Currency ETFs are a different asset class than money markets and bond funds. But they also can cut portfolio risks when paired with foreign stocks.


Exchange-traded funds and exchange-traded notes have opened the doors to the average investor by making currency investing cost-effective and as easy as stock trading.

The usefulness of currency ETFs, however, may be more than as just a different sort of long-term asset class or as tactical tools to build a rotating portfolio.

Consider that research is increasingly pointing to relatively attractive long-term growth prospects in emerging and non-U.S. developed markets.

As investors slowly shift more assets to these foreign markets, the need to lessen the effect of currency fluctuations may become more necessary within diversified portfolios.

Sizing Up The Field

A pair of broad-based currency ETFs from PowerShares may offer a way to lessen the effect of currency fluctuations, the DB US Dollar Index Bullish (NYSE: UUP) and the DB US Dollar Bearish Index (NYSE: UDN).

The two indexes track the same index, the Deutsche Bank US Dollar Index. The Bullish UUP holds a long position of the index, while the Bearish UDN holds short positions in the underlying futures contracts that make up the index.

As the dollar rises against many other developed nations' currencies, in general the Bullish Dollar Fund will rise. When investors are holding a broad range of foreign stocks through broad-based ETFs like the iShares MSCI EAFE Index (NYSE: EFA), their portfolio values are negatively affected by these increases in the value of the dollar against the foreign countries they are invested in.
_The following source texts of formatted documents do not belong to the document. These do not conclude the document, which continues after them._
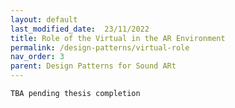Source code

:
 ```yaml
---
layout: default
last_modified_date:  23/11/2022
title: Role of the Virtual in the AR Environment
permalink: /design-patterns/virtual-role
nav_order: 3
parent: Design Patterns for Sound ARt
---
```

`TBA pending thesis completion`
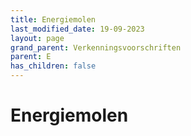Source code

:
 ```yaml
---
title: Energiemolen
last_modified_date: 19-09-2023
layout: page
grand_parent: Verkenningsvoorschriften
parent: E
has_children: false
---
```


Energiemolen
============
UUP rises when the value of a broad-based fund such as EFA is negatively impacted by currency exchange fluctuations. As such, used correctly, an investor may be able to offset the negative effect of the currency exchange with UUP.


Currencies Hedged By UUP




Japanese yen


British pound


Canadian dollar


Swedish krona


Swiss franc




Any foreign asset's return gives the investor the return of the currency exchange plus the price return of the asset. The graph below shows the currency exchange return from holding the foreign assets within the MSCI EAFE Index as a U.S. investor using annual returns.


Excess Return from Currency Fluctuations EAFE Index USD - EAFE Index Local Currency


The International Monetary Fund (IMF), in its World Economic Outlook Update issued Nov. 6, 2008, projects the output for 2009 in developed markets to be -0.3% relative to 2.2% growth in output for the world. The regions expecting the highest growth in output among developed economies are the most newly industrialized Asian countries.
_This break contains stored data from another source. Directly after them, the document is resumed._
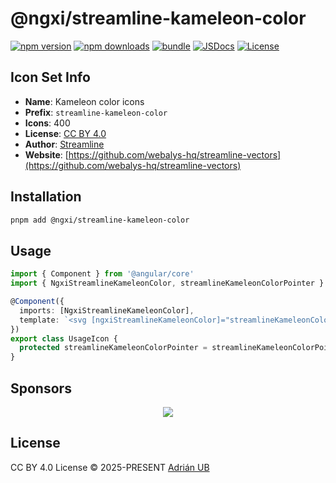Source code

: # @ngxi/streamline-kameleon-color

[![npm version][npm-version-src]][npm-version-href]
[![npm downloads][npm-downloads-src]][npm-downloads-href]
[![bundle][bundle-src]][bundle-href]
[![JSDocs][jsdocs-src]][jsdocs-href]
[![License][license-src]][license-href]

## Icon Set Info

- **Name**: Kameleon color icons
- **Prefix**: `streamline-kameleon-color`
- **Icons**: 400
- **License**: [CC BY 4.0](https://creativecommons.org/licenses/by/4.0/)
- **Author**: [Streamline](https://github.com/webalys-hq/streamline-vectors)
- **Website**: [https://github.com/webalys-hq/streamline-vectors](https://github.com/webalys-hq/streamline-vectors)

## Installation

```sh
pnpm add @ngxi/streamline-kameleon-color
```

## Usage

```ts
import { Component } from '@angular/core'
import { NgxiStreamlineKameleonColor, streamlineKameleonColorPointer } from '@ngxi/streamline-kameleon-color'

@Component({
  imports: [NgxiStreamlineKameleonColor],
  template: `<svg [ngxiStreamlineKameleonColor]="streamlineKameleonColorPointer"></svg>`
})
export class UsageIcon {
  protected streamlineKameleonColorPointer = streamlineKameleonColorPointer
}
```

## Sponsors

<p align="center">
  <a href="https://cdn.jsdelivr.net/gh/adrian-ub/static/sponsors.svg">
    <img src='https://cdn.jsdelivr.net/gh/adrian-ub/static/sponsors.svg'/>
  </a>
</p>

## License

CC BY 4.0 License © 2025-PRESENT [Adrián UB](https://github.com/adrian-ub)

<!-- Badges -->

[npm-version-src]: https://img.shields.io/npm/v/@ngxi/streamline-kameleon-color?style=flat&colorA=080f12&colorB=1fa669
[npm-version-href]: https://npmjs.com/package/@ngxi/streamline-kameleon-color
[npm-downloads-src]: https://img.shields.io/npm/dm/@ngxi/streamline-kameleon-color?style=flat&colorA=080f12&colorB=1fa669
[npm-downloads-href]: https://npmjs.com/package/@ngxi/streamline-kameleon-color
[bundle-src]: https://img.shields.io/bundlephobia/minzip/@ngxi/streamline-kameleon-color?style=flat&colorA=080f12&colorB=1fa669&label=minzip
[bundle-href]: https://bundlephobia.com/result?p=@ngxi/streamline-kameleon-color
[license-src]: https://img.shields.io/npm/l/@ngxi/streamline-kameleon-color?style=flat&colorA=080f12&colorB=1fa669
[license-href]: https://github.com/adrian-ub/ngxi/blob/main/LICENSE
[jsdocs-src]: https://img.shields.io/badge/jsdocs-reference-080f12?style=flat&colorA=080f12&colorB=1fa669
[jsdocs-href]: https://www.jsdocs.io/package/@ngxi/streamline-kameleon-color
They project that the output for emerging and frontier markets will increase 5.1%. Putting this in perspective, the U.S. and Europe are projected to decrease output by .7% and .5%, respectively, in 2009, compared to 2008; this is to say that outside the U.S., there are significant opportunities for growth. One thing that cannot be overlooked, as U.S. investors invest abroad, is the effect of currency exchange.

In the past, favorable currency exchanges have driven huge excess returns for the U.S. investor. Matt Hougan writes about this affect in his blog. The return on any foreign asset is equal to the price return plus any fluctuations from currency exchanges. The exchange of the U.S. dollar to buy foreign assets through ETFs at times can be significant, as can be seen from the spread between the MSCI EAFE Index denominated in U.S. dollars compared to the local currency.
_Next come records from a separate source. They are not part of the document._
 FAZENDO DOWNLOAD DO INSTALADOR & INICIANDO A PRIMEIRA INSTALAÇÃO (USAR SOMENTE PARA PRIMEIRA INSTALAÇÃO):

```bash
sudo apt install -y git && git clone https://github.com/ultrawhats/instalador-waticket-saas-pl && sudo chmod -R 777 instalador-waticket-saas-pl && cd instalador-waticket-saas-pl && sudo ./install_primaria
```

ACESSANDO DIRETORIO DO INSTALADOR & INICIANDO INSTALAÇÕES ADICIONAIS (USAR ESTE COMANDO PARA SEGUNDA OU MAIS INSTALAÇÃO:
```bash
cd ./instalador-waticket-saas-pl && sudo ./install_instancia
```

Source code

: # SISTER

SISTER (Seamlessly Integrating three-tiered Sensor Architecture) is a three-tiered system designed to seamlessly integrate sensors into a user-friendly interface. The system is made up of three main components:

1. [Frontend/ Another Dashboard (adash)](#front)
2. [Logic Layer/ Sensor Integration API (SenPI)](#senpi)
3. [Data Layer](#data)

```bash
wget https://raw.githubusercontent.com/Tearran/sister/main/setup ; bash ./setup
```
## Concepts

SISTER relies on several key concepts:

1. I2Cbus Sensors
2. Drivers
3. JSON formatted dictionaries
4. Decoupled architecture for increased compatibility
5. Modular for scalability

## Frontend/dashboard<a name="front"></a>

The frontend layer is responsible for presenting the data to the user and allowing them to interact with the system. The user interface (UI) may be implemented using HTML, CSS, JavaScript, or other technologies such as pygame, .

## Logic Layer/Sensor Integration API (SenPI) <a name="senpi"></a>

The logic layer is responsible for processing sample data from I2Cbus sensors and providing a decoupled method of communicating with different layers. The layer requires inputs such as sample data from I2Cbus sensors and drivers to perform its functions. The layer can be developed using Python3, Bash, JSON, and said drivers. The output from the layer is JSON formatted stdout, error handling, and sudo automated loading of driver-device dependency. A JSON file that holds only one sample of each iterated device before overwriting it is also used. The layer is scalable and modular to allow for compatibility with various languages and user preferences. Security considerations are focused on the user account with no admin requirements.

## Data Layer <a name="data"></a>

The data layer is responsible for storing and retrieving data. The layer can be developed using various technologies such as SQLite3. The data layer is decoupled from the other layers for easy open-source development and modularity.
Through UUP, investors can realize the return from a negative currency exchange, and in general, minimize the effects of increased volatility for the currency exchanges in their ETFs holding foreign assets. As was shown above, returns as reported can differ widely from the actual experience of an investor. Of course, in the past, the U.S. investor has been very happy with the depreciating dollar against the foreign currencies in the MSCI EAFE Index. However, currency movements are hard to predict, and all investors should analyze if offsetting the currency risk in their portfolios is important or needed.